There is a built-in option inside XCode for checking the code coverage of the tests. The ideal scenario is that 100% of our code is covered by unit tests. But is this really necessary? Will we be better programmers if our full code is supported with tests? Can we spend better the time we spent covering the tiniest pieces of code with proper tests?

In my opinion, writing unit tests is a philosophy and knowing the principles lead us to write qualitative code. That’s, of course, our goal as programmers. Covering the most important part of the code, especially the parts of code that are often changed like networking managers, parsers are a better option than trying to be perfect and writing 100% coverage.
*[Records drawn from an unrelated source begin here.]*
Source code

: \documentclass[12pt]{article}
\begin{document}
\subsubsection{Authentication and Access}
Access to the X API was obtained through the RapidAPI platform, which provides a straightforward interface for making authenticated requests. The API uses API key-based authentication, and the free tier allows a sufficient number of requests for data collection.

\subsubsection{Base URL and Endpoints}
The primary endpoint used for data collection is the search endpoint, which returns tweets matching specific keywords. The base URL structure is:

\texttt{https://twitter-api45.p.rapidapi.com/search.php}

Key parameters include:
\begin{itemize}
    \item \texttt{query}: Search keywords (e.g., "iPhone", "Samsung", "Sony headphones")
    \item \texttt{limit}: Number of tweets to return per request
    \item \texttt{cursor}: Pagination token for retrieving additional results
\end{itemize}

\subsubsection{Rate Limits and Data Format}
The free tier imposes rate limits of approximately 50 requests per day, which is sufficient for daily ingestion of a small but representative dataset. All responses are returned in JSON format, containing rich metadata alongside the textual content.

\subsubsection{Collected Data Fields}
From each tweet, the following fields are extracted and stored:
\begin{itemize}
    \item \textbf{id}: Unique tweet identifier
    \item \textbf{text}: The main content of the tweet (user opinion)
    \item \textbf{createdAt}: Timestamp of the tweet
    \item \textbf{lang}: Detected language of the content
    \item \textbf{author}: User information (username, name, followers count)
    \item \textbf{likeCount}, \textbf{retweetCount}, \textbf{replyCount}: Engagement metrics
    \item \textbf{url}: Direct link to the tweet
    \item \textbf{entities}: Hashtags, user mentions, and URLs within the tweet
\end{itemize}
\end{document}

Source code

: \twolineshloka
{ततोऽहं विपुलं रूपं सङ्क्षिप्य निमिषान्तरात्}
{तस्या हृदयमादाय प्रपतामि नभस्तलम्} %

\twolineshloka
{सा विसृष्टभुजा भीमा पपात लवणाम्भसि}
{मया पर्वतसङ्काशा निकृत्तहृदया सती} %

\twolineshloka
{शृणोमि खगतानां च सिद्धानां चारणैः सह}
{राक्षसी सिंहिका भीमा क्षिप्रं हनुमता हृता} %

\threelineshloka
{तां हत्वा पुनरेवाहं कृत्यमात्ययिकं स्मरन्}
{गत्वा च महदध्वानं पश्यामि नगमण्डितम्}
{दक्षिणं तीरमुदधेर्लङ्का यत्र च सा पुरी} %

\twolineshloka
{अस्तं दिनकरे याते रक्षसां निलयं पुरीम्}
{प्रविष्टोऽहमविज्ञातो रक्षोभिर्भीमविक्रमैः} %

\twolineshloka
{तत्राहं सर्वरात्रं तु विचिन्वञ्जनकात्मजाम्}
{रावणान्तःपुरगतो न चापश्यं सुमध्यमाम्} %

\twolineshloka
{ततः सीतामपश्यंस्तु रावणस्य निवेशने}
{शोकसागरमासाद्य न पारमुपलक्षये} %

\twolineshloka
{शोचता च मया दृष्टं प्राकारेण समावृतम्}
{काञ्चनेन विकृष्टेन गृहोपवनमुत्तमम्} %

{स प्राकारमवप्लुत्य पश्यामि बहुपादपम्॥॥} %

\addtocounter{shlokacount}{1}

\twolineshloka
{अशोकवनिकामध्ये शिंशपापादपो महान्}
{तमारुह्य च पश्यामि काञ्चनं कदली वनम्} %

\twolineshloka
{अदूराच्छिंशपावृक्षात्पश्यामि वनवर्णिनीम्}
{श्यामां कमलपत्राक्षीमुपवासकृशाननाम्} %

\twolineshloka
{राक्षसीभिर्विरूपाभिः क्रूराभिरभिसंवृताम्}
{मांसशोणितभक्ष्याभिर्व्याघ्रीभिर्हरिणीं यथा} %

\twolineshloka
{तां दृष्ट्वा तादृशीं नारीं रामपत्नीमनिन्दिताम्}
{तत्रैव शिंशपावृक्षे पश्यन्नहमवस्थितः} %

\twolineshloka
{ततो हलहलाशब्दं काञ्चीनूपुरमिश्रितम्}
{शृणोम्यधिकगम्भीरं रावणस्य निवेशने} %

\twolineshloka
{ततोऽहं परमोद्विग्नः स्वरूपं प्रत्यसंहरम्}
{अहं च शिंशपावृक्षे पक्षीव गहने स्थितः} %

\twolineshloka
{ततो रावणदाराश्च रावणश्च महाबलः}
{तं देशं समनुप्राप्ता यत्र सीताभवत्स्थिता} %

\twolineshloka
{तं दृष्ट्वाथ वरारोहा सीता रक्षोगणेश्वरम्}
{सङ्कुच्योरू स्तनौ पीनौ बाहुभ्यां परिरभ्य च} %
2. Test Driven Development

The popular blog website for programmers Ray Wenderlich emphasizes the FIRST principles as a good way to follow writing unit tests. The basics of these principles are that the test should be fast, autonomous, repeatable, the output should be either “pass“ or “fail”, and ideally, the tests should be written before coding – Test Driven Development TDD.

The recommendation by TDD is writing tests before starting to fix a bug in the code. My opinion on this topic is also a mixing approach. Depending on the time you have, if the deadline is not close on the horizon, you can write tests before coding, or before starting to fix bugs in code, but that’s not always possible, and you won’t make a mistake if you skip this step sometimes.

Conclusion

I can say that writing unit tests is good for every programmer on his way to becoming great. The quality of coding could dramatically improve using unit tests. The philosophy of writing tests and thinking how the code should be structured to allow the tests to pass, will make you write cleaner code, better structured, using more protocols, make reusable classes… As in the strategy games, you shouldn’t always be a slave of the principles – the most important is to fulfill the goals in a quality manner. If you have enough time and not a strict deadline of the project you can make a bigger code coverage, but something around 75% is good enough.